A influência da Constituição sobre o Direito Privado e vice-versa são frutos de diversos aspectos, merecendo destaque (a) a visão da Constituição não mais como regra política, mas também jurídica que passa a atingir não só as entidades públicas, mas também os particulares, deixando de ser mera cartilha de deveres aos administradores, mas também é fonte de direito aos particulares; (b) a chamada constitucionalização dos princípios fundamentais de direito privado; (c) a globalização do direito, aspecto que diminuiu as distâncias e aumentou o interesse na unificação das regras jurídicas; (d) a aceitação pelas novas constituições da importância da proteção dos direitos humanos e a ratificação de normas supranacionais nesse sentido.

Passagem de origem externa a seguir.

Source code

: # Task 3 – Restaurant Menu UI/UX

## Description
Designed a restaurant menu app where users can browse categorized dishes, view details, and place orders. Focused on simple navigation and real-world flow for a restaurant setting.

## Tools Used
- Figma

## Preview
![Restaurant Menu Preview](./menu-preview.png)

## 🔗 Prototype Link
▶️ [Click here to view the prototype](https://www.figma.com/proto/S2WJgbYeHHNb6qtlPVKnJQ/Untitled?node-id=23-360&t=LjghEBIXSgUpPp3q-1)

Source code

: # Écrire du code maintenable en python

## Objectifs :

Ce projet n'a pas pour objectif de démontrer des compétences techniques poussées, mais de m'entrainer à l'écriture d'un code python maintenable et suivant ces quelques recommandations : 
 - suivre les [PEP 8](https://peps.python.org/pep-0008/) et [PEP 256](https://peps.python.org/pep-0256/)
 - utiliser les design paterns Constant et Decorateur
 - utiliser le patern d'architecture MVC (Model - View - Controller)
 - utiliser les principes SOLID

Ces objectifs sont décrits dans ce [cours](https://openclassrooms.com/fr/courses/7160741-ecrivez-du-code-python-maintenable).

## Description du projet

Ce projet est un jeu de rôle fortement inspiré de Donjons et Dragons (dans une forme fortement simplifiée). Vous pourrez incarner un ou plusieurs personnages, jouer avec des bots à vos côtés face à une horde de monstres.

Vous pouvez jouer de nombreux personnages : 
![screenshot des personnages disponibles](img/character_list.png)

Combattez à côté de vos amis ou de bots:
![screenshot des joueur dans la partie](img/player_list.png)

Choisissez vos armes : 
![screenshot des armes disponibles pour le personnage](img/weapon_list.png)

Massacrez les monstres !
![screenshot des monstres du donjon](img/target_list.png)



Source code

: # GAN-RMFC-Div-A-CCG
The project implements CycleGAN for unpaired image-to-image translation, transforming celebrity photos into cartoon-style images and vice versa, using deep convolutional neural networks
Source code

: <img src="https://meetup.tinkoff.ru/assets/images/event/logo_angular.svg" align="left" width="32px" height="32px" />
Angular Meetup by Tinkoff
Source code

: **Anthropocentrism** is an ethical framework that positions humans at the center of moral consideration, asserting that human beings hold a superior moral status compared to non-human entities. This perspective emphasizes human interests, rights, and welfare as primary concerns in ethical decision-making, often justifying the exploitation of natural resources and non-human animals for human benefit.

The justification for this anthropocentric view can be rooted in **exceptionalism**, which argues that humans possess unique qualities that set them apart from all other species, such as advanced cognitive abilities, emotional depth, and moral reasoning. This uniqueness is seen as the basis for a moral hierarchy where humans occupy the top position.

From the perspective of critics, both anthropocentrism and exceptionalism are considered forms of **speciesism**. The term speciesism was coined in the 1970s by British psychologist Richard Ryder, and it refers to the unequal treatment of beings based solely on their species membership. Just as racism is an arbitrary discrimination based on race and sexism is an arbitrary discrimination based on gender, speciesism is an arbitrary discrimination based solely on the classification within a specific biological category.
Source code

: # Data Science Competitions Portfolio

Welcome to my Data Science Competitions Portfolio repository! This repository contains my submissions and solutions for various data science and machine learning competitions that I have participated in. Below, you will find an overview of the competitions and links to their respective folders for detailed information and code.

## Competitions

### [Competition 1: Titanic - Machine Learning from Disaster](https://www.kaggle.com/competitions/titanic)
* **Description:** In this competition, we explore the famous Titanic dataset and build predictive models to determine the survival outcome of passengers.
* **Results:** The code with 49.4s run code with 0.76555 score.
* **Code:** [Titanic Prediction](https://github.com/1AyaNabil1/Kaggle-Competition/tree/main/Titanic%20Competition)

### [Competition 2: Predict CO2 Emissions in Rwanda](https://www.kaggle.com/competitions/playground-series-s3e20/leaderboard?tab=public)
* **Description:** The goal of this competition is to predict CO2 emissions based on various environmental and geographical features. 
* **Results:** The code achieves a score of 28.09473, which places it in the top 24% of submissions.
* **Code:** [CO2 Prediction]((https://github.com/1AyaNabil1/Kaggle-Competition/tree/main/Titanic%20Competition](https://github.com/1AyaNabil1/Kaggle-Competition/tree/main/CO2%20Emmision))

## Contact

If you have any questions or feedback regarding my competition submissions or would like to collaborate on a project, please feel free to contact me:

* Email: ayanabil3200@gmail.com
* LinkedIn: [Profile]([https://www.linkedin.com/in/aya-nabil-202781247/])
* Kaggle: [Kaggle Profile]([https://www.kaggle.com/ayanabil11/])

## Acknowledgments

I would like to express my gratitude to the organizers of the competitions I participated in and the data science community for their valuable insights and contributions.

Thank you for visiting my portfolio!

Portanto parte-se para um caminho conforme percepção de Oliveira, em que os contratos também partilha dessa visão de distanciamento da visão clássica, em de predominância individualista, e que propiciará a intervenção estatal, de modo a criar mecanismos que intervenham nos negócios estabelecidos pelos particulares em geral (OLIVEIRA, 2012).

Ainda segundo oliveira, a interpretação realizada seja pela doutrina ou jurisprudência deve ser realizada de maneira sistemática, de modo a observar os valores constitucionais, de onde os contratos devem buscar a fundamentação para a realização da sua função social.

Assim não se pode deixar de notar em que direção caminha a conformação do ordenamento jurídico brasileiro no sentido de adotar, baseado em princípios constitucionais, regras que por ele se espraiam de modo a aceitar firmemente a função social dos contratos como basilar. Assim no artigo 421 do código civil estabelece que os contratos só serão assumidos se considerarem os limites de sua função social.

Tartuce salienta que, na exposição de motivos do anteprojeto do código civil, de autoria de Miguel Reale, datado de 16 de janeiro de 1975, consta que um dos motivos da nova codificação era, dentre outras, tornar explícita, que a liberdade de contratar só pode ser exercida quando em conformidade com a função social do contrato (TARTUCE, 2015).

Assim, o que se deve notar sobre a função social dos contratos é que ele deve se revestir de uma noção de que a liberdade daquilo que se tem por privado deve ser limitada, ou restrita pelos valores constitucionais, de modo que um negócio jurídico deva ser um espaço reservado a determinados fins escolhidos politicamente que sejam reputados como possuidor de algum valor importante para determinado ajuntamento social.

Bibliografia

BARROSO, Luís Roberto. Neoconstitucionalismo e constitucionalização do Direito. O triunfo tardio do Direito Constitucional no Brasil. Jus Navigandi, Teresina, ano 10, n. 851, 1 nov. 2005.

OLIVEIRA, Maria da Conceição Melo. Função social do contrato na legislação brasileira

TARTUCE, Flávio. Teoria Geral dos Contratos e Contratos em Espécie. 2015

SETTI, Maria Estela Leite Gomes. O princípio da função social do contrato: conteúdo, alcance e a análise econômica do direito. In: Encontro Nacional do CONPEDI, 19, 2010

SARMENTO, Daniel. O neoconstitucionalismo no Brasil:riscos e possibilidades. In: LEITE, George Salomão; SARLET, Ingo Wolfgang (orgs.). Direitos fundamentais e estado

constitucional. Coimbra: Coimbra Editora, pp. 9-49, 2009.

SARMENTO, Daniel. Ubiqüidade constitucional: os dois lados da moeda. In: SOUZA NETO, Cláudio Pereira; SARMENTO, Daniel (orgs.). A constitucionalização do direito. Rio de Janeiro: Lumen Juris, pp. 113-148, 2007.